→ **Records for this task**
━━━

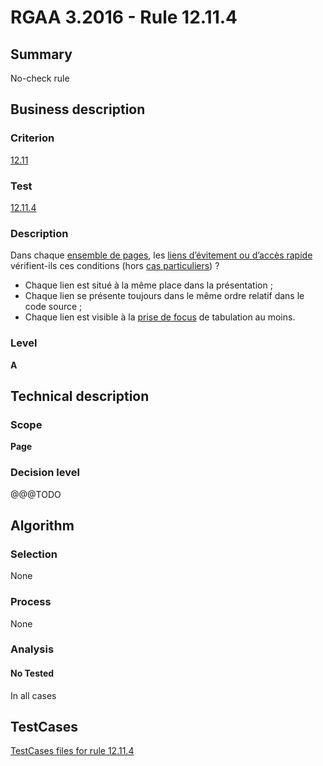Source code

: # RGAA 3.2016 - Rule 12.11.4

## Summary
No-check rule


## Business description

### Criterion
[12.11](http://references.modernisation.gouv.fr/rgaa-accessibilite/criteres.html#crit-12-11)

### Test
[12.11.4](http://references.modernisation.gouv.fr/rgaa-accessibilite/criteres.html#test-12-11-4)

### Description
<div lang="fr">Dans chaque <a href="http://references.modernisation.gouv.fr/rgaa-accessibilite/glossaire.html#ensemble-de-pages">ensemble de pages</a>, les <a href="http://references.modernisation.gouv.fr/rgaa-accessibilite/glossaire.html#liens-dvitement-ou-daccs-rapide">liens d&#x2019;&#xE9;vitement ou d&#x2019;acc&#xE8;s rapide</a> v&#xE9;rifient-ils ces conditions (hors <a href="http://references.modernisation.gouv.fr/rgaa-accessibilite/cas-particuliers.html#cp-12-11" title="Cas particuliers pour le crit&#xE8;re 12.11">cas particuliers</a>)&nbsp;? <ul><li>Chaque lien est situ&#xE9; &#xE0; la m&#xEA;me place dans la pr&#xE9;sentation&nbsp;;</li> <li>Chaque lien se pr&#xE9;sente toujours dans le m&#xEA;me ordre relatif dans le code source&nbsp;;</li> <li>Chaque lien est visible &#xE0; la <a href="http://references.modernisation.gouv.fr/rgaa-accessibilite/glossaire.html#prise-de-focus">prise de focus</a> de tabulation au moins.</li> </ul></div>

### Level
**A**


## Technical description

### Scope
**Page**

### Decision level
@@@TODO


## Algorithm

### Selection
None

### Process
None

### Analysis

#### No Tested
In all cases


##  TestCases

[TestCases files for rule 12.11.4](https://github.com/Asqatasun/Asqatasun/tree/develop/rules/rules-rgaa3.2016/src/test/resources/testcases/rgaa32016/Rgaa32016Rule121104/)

━━━

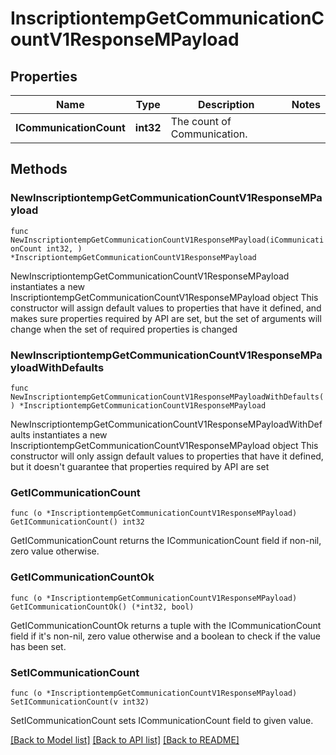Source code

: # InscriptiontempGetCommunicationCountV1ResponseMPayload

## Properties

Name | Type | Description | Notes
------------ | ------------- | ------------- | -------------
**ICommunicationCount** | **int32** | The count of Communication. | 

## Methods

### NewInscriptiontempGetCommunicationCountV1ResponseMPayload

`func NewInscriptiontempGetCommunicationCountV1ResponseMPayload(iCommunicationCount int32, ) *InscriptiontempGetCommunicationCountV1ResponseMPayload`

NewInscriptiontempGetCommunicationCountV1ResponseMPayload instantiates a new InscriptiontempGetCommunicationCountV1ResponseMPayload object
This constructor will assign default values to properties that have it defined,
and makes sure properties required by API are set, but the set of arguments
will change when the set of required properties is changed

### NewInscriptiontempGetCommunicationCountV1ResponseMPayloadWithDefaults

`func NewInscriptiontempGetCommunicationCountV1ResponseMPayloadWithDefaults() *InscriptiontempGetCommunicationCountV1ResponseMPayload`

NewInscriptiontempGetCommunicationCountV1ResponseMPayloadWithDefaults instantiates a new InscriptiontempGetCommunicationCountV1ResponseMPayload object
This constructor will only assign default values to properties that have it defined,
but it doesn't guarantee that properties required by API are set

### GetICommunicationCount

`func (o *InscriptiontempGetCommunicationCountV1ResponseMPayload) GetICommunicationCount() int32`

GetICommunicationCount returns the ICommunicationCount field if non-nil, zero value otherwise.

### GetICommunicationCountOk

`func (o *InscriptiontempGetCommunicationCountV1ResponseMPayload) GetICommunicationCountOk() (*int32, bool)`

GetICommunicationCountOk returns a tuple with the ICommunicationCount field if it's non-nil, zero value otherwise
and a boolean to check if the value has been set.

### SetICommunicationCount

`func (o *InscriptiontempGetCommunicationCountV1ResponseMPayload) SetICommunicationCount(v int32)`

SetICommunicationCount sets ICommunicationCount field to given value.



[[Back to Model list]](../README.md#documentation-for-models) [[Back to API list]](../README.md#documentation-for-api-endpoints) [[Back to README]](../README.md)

━━━

→ **Problem statement**
Out of the data above, transcribe exactly and only the lines starting with the line that has "SetICommunicationCount sets ICommunicationCount" and going on through the line that has "[[Back to Model", both included.

→ **Solution to the exercise**
SetICommunicationCount sets ICommunicationCount field to given value.



[[Back to Model list]](../README.md#documentation-for-models) [[Back to API list]](../README.md#documentation-for-api-endpoints) [[Back to README]](../README.md)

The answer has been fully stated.